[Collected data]
++++

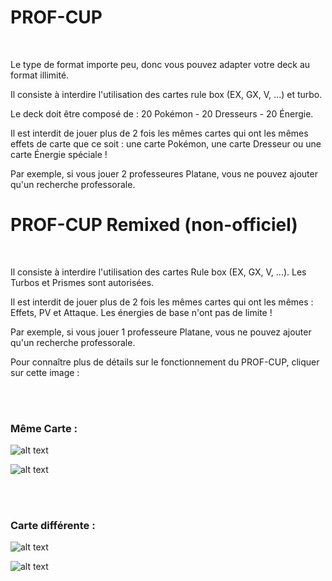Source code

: # PROF-CUP

<br>

Le type de format importe peu, donc vous pouvez adapter votre deck au format illimité.

Il consiste à interdire l'utilisation des cartes rule box (EX, GX, V, ...) et turbo.

Le deck doit être composé de : 20 Pokémon - 20 Dresseurs - 20 Énergie.

Il est interdit de jouer plus de 2 fois les mêmes cartes qui ont les mêmes effets de carte que ce soit : une carte Pokémon, une carte Dresseur ou une carte Énergie spéciale !

Par exemple, si vous jouer 2 professeures Platane, vous ne pouvez ajouter qu'un recherche professorale.



# PROF-CUP Remixed (non-officiel)

<br>

Il consiste à interdire l'utilisation des cartes Rule box (EX, GX, V, ...).
Les Turbos et Prismes sont autorisées.

Il est interdit de jouer plus de 2 fois les mêmes cartes qui ont les mêmes : Effets, PV et Attaque.
Les énergies de base n'ont pas de limite !

Par exemple, si vous jouer 1 professeure Platane, vous ne pouvez ajouter qu'un recherche professorale.

Pour connaître plus de détails sur le fonctionnement du PROF-CUP, cliquer sur cette image : 


<br><br>

### Même Carte :

![alt text](../img/U150-Exemp1.png)

![alt text](../img/U150-Exemp2.png)


<br><br>

### Carte différente :

![alt text](../img/U150-Exemp3.png)

![alt text](../img/U150-Exemp4.png)
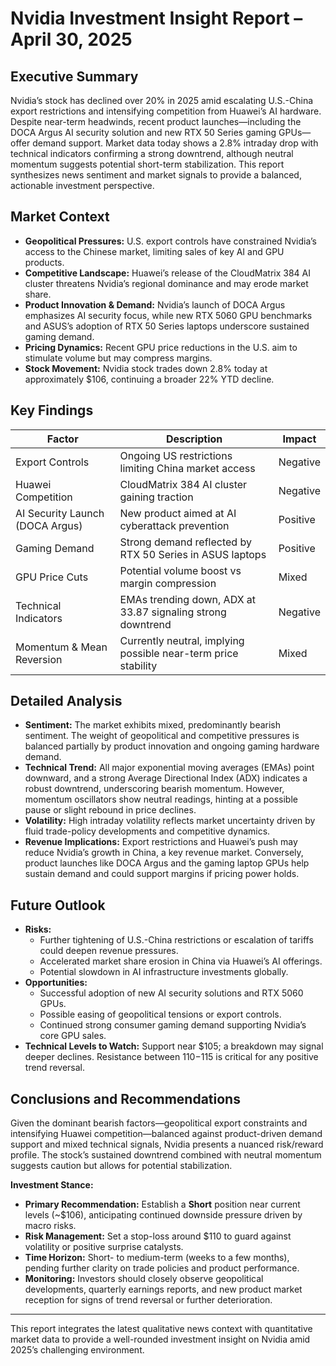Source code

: # Nvidia Investment Insight Report – April 30, 2025

## Executive Summary  
Nvidia’s stock has declined over 20% in 2025 amid escalating U.S.-China export restrictions and intensifying competition from Huawei’s AI hardware. Despite near-term headwinds, recent product launches—including the DOCA Argus AI security solution and new RTX 50 Series gaming GPUs—offer demand support. Market data today shows a 2.8% intraday drop with technical indicators confirming a strong downtrend, although neutral momentum suggests potential short-term stabilization. This report synthesizes news sentiment and market signals to provide a balanced, actionable investment perspective.

## Market Context  
- **Geopolitical Pressures:** U.S. export controls have constrained Nvidia’s access to the Chinese market, limiting sales of key AI and GPU products.  
- **Competitive Landscape:** Huawei’s release of the CloudMatrix 384 AI cluster threatens Nvidia’s regional dominance and may erode market share.  
- **Product Innovation & Demand:** Nvidia’s launch of DOCA Argus emphasizes AI security focus, while new RTX 5060 GPU benchmarks and ASUS’s adoption of RTX 50 Series laptops underscore sustained gaming demand.  
- **Pricing Dynamics:** Recent GPU price reductions in the U.S. aim to stimulate volume but may compress margins.  
- **Stock Movement:** Nvidia stock trades down 2.8% today at approximately $106, continuing a broader 22% YTD decline.

## Key Findings  
| Factor                      | Description                                                   | Impact                |
|-----------------------------|---------------------------------------------------------------|-----------------------|
| Export Controls             | Ongoing US restrictions limiting China market access          | Negative              |
| Huawei Competition          | CloudMatrix 384 AI cluster gaining traction                    | Negative              |
| AI Security Launch (DOCA Argus) | New product aimed at AI cyberattack prevention                | Positive              |
| Gaming Demand               | Strong demand reflected by RTX 50 Series in ASUS laptops      | Positive              |
| GPU Price Cuts              | Potential volume boost vs margin compression                   | Mixed                 |
| Technical Indicators        | EMAs trending down, ADX at 33.87 signaling strong downtrend   | Negative              |
| Momentum & Mean Reversion   | Currently neutral, implying possible near-term price stability | Mixed                 |

## Detailed Analysis  
- **Sentiment:** The market exhibits mixed, predominantly bearish sentiment. The weight of geopolitical and competitive pressures is balanced partially by product innovation and ongoing gaming hardware demand.  
- **Technical Trend:** All major exponential moving averages (EMAs) point downward, and a strong Average Directional Index (ADX) indicates a robust downtrend, underscoring bearish momentum. However, momentum oscillators show neutral readings, hinting at a possible pause or slight rebound in price declines.  
- **Volatility:** High intraday volatility reflects market uncertainty driven by fluid trade-policy developments and competitive dynamics.  
- **Revenue Implications:** Export restrictions and Huawei’s push may reduce Nvidia’s growth in China, a key revenue market. Conversely, product launches like DOCA Argus and the gaming laptop GPUs help sustain demand and could support margins if pricing power holds.

## Future Outlook  
- **Risks:**  
  - Further tightening of U.S.-China restrictions or escalation of tariffs could deepen revenue pressures.  
  - Accelerated market share erosion in China via Huawei’s AI offerings.  
  - Potential slowdown in AI infrastructure investments globally.  
- **Opportunities:**  
  - Successful adoption of new AI security solutions and RTX 5060 GPUs.  
  - Possible easing of geopolitical tensions or export controls.  
  - Continued strong consumer gaming demand supporting Nvidia’s core GPU sales.  
- **Technical Levels to Watch:** Support near $105; a breakdown may signal deeper declines. Resistance between $110-$115 is critical for any positive trend reversal.

## Conclusions and Recommendations  
Given the dominant bearish factors—geopolitical export constraints and intensifying Huawei competition—balanced against product-driven demand support and mixed technical signals, Nvidia presents a nuanced risk/reward profile. The stock’s sustained downtrend combined with neutral momentum suggests caution but allows for potential stabilization.

**Investment Stance:**  
- **Primary Recommendation:** Establish a **Short** position near current levels (~$106), anticipating continued downside pressure driven by macro risks.  
- **Risk Management:** Set a stop-loss around $110 to guard against volatility or positive surprise catalysts.  
- **Time Horizon:** Short- to medium-term (weeks to a few months), pending further clarity on trade policies and product performance.  
- **Monitoring:** Investors should closely observe geopolitical developments, quarterly earnings reports, and new product market reception for signs of trend reversal or further deterioration.

---

This report integrates the latest qualitative news context with quantitative market data to provide a well-rounded investment insight on Nvidia amid 2025’s challenging environment.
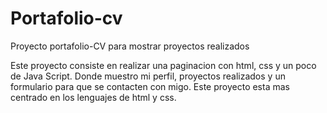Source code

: # Portafolio-cv
Proyecto portafolio-CV para mostrar proyectos realizados

Este proyecto consiste en realizar una paginacion con html, css y un poco de Java Script.
Donde muestro mi perfil, proyectos realizados y un formulario para que se contacten con migo.
Este proyecto esta mas centrado en los lenguajes de html y css.

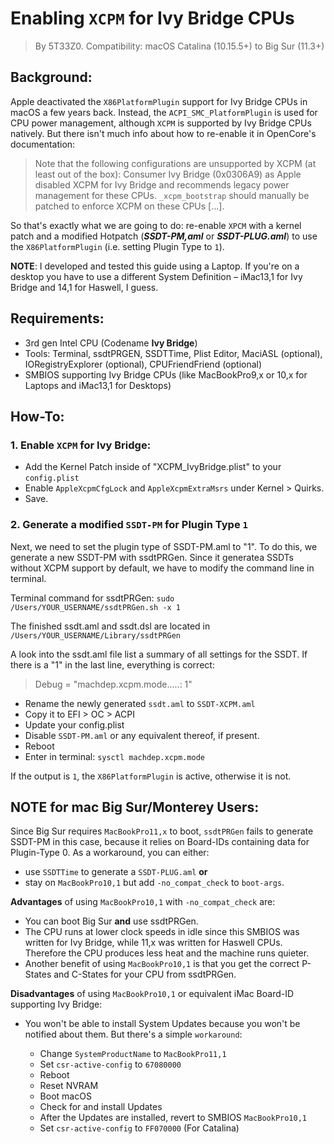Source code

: # Enabling `XCPM` for Ivy Bridge CPUs
> By 5T33Z0. Compatibility: macOS Catalina (10.15.5+) to Big Sur (11.3+)

## Background: 
Apple deactivated the `X86PlatformPlugin` support for Ivy Bridge CPUs in macOS a few years back. Instead, the `ACPI_SMC_PlatformPlugin` is used for CPU power management, although `XCPM` is supported by Ivy Bridge CPUs natively. But there isn't much info about how to re-enable it in OpenCore's documentation:

>Note that the following configurations are unsupported by XCPM (at least out of the box): Consumer Ivy Bridge (0x0306A9) as Apple disabled XCPM for Ivy Bridge and recommends legacy power management for these CPUs. `_xcpm_bootstrap` should manually be patched to enforce XCPM on these CPUs […].

So that's exactly what we are going to do: re-enable `XPCM` with a kernel patch and a modified Hotpatch (***SSDT-PM,aml*** or ***SSDT-PLUG.aml***) to use the `X86PlatformPlugin` (i.e. setting Plugin Type to `1`).

**NOTE**: I developed and tested this guide using a Laptop. If you're on a desktop you have to use a different System Definition – iMac13,1 for Ivy Bridge and 14,1 for Haswell, I guess.

## Requirements:

* 3rd gen Intel CPU (Codename **Ivy Bridge**)
* Tools: Terminal, ssdtPRGEN, SSDTTime, Plist Editor, MaciASL (optional), IORegistryExplorer (optional), CPUFriendFriend (optional)
* SMBIOS supporting Ivy Bridge CPUs (like MacBookPro9,x or 10,x for Laptops and iMac13,1 for Desktops)

## How-To:

### 1. Enable `XCPM` for Ivy Bridge:

* Add the Kernel Patch inside of "XCPM_IvyBridge.plist" to your `config.plist`
* Enable `AppleXcpmCfgLock` and `AppleXcpmExtraMsrs` under Kernel > Quirks.
* Save.

### 2. Generate a modified `SSDT-PM` for Plugin Type `1`

Next, we need to set the plugin type of SSDT-PM.aml to "1". To do this, we generate a new SSDT-PM with ssdtPRGen. Since it generatea SSDTs without XCPM support by default, we have to modify the command line in terminal.

Terminal command for ssdtPRGen: `sudo /Users/YOUR_USERNAME/ssdtPRGen.sh -x 1`

The finished ssdt.aml and ssdt.dsl are located in `/Users/YOUR_USERNAME/Library/ssdtPRGen`

A look into the ssdt.aml file list a summary of all settings for the SSDT. If there is a "1" in the last line, everything is correct:

> Debug = "machdep.xcpm.mode.....: 1"

- Rename the newly generated `ssdt.aml` to `SSDT-XCPM.aml`
- Copy it to EFI > OC > ACPI
- Update your config.plist
- Disable `SSDT-PM.aml` or any equivalent thereof, if present.
- Reboot
- Enter in terminal: `sysctl machdep.xcpm.mode`

If the output is `1`, the `X86PlatformPlugin` is active, otherwise it is not.

## NOTE for mac Big Sur/Monterey Users:
Since Big Sur requires `MacBookPro11,x` to boot, `ssdtPRGen` fails to generate SSDT-PM in this case, because it relies on Board-IDs containing data for Plugin-Type 0. As a workaround, you can either:

- use `SSDTTime` to generate a `SSDT-PLUG.aml` **or** 
- stay on `MacBookPro10,1` but add `-no_compat_check` to `boot-args`.

**Advantages** of using `MacBookPro10,1` with `-no_compat_check` are:

- You can boot Big Sur **and** use ssdtPRGen. 
- The CPU runs at lower clock speeds in idle since this SMBIOS was written for Ivy Bridge, while 11,x was written for Haswell CPUs. Therefore the CPU produces less heat and the machine runs quieter.
- Another benefit of using `MacBookPro10,1` is that you get the correct P-States and C-States for your CPU from ssdtPRGen.

**Disadvantages** of using `MacBookPro10,1` or equivalent iMac Board-ID supporting Ivy Bridge: 

- You won't be able to install System Updates because you won't be notified about them. But there's a simple `workaround`:

	- Change `SystemProductName` to `MacBookPro11,1`
 	- Set `csr-active-config` to `67080000`
 	- Reboot
 	- Reset NVRAM
 	- Boot macOS
 	- Check for and install Updates
 	- After the Updates are installed, revert to SMBIOS `MacBookPro10,1`
 	- Set `csr-active-config` to `FF070000` (For Catalina)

++++

- Your task:
Whichever lines of the records above hold the word "amid" should all be copied out.

- Solution to the problem:
Nvidia’s stock has declined over 20% in 2025 amid escalating U.S.-China export restrictions and intensifying competition from Huawei’s AI hardware. Despite near-term headwinds, recent product launches—including the DOCA Argus AI security solution and new RTX 50 Series gaming GPUs—offer demand support. Market data today shows a 2.8% intraday drop with technical indicators confirming a strong downtrend, although neutral momentum suggests potential short-term stabilization. This report synthesizes news sentiment and market signals to provide a balanced, actionable investment perspective.
This report integrates the latest qualitative news context with quantitative market data to provide a well-rounded investment insight on Nvidia amid 2025’s challenging environment.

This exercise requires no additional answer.